The content of the post aligns strongly with much of the content we’ve been learning in my class. One of our assigned books is Child of Mine by Ellyn Satter, which is ostensibly about feeding babies and toddlers, but is also a powerful call for parents to avoid stigmatizing foods as being “bad” and problematizing their children’s’ weight and/or appetite. Satter demonstrates that children who are taught to feel ashamed of their weight or food preferences are predisposed to have troubled relationships with food later in life, including disordered eating and challenges with healthy weight maintenance. I don’t love Satter’s stance on plant-based diets for kids, and at times, I think she’s almost too zealous in her refusal to emphasize healthfulness around kids. Notably, she started writing the book in 1979, and I’d argue that today’s food culture is more obesogenic than was the one in which Satter first published this work; it may be more crucial that parents nowadays have an honest dialog with kids about healthy habits than it was back then.

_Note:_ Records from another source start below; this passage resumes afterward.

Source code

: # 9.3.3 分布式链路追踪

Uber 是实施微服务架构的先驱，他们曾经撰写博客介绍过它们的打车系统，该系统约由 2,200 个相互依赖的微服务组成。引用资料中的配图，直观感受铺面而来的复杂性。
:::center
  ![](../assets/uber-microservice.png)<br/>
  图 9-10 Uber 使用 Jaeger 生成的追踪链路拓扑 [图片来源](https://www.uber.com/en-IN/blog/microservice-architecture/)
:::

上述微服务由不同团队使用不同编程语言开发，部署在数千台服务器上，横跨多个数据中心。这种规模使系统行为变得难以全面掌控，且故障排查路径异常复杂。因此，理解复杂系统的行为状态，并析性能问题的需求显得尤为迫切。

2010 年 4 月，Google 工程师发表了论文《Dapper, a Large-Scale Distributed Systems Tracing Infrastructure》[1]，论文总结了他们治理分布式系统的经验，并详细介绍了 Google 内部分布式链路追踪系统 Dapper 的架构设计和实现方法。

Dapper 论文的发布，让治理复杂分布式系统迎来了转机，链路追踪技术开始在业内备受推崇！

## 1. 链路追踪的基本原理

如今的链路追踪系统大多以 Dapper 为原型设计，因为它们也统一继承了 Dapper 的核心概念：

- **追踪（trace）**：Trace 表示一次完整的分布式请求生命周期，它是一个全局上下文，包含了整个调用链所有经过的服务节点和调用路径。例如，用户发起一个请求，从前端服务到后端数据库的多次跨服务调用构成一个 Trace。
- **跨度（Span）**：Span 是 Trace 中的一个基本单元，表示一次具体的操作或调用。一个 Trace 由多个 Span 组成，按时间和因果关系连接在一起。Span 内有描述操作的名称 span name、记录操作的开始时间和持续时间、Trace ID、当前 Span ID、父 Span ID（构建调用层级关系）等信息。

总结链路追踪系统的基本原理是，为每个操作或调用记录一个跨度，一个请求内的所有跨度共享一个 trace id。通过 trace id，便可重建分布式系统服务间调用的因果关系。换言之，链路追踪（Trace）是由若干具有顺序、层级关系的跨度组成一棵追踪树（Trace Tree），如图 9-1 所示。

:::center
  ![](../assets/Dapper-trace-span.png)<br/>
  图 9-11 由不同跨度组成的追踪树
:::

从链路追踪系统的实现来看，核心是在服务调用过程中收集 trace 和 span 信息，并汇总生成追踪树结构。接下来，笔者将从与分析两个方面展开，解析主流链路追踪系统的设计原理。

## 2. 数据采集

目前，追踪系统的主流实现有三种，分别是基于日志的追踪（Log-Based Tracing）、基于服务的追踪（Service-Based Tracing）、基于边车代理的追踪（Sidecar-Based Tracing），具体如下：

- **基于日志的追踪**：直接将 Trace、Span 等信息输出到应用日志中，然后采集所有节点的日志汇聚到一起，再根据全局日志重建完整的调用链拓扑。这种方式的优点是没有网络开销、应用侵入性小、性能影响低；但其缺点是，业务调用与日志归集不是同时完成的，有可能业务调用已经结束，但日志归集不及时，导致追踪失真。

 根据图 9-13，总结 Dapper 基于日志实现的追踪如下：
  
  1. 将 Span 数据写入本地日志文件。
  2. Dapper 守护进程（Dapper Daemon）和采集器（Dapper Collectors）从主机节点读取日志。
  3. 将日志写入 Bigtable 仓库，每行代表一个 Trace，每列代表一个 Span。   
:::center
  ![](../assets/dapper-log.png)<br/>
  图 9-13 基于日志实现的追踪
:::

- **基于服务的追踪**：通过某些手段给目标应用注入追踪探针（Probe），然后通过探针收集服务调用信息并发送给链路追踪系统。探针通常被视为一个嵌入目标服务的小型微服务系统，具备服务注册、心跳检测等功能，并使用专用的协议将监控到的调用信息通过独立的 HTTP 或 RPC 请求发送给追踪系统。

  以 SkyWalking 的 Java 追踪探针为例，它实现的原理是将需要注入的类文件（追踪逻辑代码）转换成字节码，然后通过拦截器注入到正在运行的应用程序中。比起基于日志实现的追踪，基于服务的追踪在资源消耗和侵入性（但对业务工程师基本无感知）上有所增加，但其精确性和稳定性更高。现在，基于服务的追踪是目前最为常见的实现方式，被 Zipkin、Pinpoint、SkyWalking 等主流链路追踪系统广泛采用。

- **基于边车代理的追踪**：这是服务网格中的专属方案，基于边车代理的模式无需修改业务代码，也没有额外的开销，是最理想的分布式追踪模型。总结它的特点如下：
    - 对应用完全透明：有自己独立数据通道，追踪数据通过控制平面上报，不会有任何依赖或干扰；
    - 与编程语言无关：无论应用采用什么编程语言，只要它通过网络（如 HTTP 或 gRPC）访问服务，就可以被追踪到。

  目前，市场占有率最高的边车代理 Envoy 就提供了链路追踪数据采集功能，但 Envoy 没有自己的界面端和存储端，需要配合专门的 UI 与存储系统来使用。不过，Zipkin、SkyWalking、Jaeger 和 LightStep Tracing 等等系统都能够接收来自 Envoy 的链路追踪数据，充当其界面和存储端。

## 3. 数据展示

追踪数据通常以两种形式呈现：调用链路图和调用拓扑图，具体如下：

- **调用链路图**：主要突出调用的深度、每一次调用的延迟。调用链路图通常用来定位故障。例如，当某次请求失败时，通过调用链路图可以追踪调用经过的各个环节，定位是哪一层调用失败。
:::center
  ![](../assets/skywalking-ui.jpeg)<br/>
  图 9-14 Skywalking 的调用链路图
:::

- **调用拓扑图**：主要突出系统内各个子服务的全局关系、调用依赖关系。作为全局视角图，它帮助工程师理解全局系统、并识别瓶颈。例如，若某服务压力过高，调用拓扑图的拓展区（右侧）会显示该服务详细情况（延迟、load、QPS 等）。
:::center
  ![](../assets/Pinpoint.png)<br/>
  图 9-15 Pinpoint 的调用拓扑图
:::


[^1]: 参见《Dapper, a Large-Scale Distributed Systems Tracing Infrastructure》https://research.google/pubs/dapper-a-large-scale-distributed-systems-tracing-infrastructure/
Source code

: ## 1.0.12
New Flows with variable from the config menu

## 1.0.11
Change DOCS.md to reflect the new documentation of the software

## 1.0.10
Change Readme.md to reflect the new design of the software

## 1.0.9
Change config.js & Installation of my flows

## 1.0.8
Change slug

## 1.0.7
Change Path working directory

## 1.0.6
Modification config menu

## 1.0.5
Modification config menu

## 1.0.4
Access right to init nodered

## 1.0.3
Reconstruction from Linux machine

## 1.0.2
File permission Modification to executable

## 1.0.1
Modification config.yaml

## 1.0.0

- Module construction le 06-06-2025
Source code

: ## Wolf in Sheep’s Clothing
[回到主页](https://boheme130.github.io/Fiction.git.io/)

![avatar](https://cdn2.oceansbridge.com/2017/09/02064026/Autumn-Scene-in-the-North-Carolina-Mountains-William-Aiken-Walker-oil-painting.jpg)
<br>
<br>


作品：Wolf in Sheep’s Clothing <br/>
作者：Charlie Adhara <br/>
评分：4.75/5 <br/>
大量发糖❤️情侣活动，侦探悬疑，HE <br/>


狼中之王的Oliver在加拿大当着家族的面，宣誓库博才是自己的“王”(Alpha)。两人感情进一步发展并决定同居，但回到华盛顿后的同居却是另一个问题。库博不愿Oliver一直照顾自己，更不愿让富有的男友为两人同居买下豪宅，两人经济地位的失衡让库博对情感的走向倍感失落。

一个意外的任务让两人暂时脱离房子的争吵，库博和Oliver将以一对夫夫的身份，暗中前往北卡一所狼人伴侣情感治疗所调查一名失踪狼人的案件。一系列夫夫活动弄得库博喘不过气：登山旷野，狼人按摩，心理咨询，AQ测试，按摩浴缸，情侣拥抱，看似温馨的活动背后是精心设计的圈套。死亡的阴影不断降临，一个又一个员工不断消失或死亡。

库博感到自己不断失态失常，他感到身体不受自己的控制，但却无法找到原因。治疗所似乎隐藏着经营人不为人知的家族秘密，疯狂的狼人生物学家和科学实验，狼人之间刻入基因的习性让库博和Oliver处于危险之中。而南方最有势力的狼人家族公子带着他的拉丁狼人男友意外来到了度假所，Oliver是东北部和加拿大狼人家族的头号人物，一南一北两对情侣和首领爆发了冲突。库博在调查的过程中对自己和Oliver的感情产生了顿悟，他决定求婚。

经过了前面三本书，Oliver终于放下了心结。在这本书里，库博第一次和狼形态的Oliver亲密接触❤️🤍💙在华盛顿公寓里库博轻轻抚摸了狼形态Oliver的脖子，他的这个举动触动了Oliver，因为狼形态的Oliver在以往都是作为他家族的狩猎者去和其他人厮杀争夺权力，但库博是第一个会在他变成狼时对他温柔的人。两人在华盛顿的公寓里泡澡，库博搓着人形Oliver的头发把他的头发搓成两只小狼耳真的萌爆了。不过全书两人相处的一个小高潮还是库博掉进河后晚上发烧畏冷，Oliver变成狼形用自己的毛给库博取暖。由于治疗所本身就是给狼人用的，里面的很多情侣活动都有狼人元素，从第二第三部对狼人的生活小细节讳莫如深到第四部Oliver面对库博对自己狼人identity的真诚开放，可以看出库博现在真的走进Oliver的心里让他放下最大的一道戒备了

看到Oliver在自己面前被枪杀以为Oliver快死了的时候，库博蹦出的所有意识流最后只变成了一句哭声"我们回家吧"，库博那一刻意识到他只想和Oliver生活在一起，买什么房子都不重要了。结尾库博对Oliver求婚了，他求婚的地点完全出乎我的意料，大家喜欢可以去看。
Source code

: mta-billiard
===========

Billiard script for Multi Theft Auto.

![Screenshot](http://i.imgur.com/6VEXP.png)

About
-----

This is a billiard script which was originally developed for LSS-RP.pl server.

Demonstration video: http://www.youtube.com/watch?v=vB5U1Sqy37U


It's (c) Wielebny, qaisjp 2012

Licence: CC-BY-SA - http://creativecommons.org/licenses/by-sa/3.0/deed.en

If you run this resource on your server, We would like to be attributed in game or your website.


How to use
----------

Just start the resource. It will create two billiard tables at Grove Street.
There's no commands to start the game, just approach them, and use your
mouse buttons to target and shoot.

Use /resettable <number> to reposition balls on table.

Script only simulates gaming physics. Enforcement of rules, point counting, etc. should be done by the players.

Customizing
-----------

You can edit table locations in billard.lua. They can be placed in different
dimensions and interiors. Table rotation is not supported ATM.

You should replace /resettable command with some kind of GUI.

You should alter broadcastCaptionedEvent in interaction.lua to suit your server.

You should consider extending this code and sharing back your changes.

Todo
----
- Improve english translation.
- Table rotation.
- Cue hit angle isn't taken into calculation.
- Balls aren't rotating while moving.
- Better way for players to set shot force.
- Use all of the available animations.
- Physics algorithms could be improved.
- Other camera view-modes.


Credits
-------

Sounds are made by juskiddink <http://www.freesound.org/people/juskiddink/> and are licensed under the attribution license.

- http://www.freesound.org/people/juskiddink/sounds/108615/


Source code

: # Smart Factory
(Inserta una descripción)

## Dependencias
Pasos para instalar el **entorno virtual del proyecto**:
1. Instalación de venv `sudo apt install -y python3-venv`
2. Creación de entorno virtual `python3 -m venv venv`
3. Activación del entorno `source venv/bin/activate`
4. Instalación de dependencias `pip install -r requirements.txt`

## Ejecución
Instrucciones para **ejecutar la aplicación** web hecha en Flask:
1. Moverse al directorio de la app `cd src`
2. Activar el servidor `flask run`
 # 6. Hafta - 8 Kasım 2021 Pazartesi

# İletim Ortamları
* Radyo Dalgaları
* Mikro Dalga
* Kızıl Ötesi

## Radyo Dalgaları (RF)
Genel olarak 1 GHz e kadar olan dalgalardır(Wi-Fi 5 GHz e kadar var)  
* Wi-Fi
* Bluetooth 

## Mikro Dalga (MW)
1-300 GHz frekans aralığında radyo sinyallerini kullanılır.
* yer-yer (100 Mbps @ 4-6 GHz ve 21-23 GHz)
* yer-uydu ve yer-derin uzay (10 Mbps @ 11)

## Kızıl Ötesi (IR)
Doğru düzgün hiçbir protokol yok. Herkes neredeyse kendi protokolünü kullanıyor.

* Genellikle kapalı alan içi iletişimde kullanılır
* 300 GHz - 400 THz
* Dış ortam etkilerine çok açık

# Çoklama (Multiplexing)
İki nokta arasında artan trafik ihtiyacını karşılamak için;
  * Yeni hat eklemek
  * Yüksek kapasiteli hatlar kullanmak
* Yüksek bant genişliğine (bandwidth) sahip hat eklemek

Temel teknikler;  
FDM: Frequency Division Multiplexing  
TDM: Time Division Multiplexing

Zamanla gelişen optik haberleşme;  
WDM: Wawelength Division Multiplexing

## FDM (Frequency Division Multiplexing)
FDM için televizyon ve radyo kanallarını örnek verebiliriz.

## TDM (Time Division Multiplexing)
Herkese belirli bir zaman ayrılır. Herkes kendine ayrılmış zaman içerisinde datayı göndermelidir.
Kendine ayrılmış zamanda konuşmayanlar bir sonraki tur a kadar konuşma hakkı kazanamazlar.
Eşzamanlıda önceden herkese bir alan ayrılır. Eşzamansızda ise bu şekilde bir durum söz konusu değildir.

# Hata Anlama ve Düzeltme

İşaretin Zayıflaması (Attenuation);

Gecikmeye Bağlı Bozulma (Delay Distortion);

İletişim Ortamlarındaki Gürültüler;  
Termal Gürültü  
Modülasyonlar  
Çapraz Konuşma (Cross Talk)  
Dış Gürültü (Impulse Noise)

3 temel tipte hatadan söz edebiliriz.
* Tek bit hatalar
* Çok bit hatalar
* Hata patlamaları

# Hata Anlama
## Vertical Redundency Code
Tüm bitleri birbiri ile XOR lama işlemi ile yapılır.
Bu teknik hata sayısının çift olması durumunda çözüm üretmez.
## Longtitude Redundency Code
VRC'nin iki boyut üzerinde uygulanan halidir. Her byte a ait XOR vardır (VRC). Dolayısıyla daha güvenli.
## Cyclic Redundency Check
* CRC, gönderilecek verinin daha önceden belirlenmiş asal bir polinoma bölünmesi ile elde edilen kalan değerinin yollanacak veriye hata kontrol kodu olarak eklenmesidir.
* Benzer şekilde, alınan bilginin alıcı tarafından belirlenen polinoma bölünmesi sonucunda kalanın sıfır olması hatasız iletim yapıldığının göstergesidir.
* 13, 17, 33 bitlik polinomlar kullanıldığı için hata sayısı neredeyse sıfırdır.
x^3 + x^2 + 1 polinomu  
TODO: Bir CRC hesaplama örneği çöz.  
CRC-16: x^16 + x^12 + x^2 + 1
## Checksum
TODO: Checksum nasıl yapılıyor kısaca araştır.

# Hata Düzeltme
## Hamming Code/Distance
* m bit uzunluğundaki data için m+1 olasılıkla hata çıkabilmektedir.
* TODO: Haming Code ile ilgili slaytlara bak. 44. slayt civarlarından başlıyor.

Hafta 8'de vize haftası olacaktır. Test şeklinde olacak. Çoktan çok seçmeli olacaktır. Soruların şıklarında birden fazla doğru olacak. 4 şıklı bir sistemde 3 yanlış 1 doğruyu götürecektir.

Still, Satter makes a lot of powerful points about the celebration of healthful appetite around children, and she makes a good case for not policing young children’s weight, both for the sake of their longterm peace with food and so that they can develop positive body image. Her perspective was very much on my mind as I read these nine mistakes (and proposed solutions) from Judith Matz. Matz is the author of a book called Amanda’s Big Dream, which tells the story of a girl who loves to skate and dreams of a solo in the Spring Ice Show. When her coach makes a comment about her weight, Amanda loses her confidence and quits. The book seems to be a powerful statement about how kids are taught at a very early age to internalize our societal fixation on thinness–which is not the same as a cultural conversation about overall good health.
It’s all interesting stuff, and I do think that Matz’s tips are helpful for parents, care-givers, and anyone who spends time around growing children to remember. I even think they’re helpful for those of us who don’t have or spend a great deal of time around kids; body-bashing and shaming is a cultural pattern that won’t change until we all take a stance against it.
On that note, I wish you all a wonderful and happy Saturday!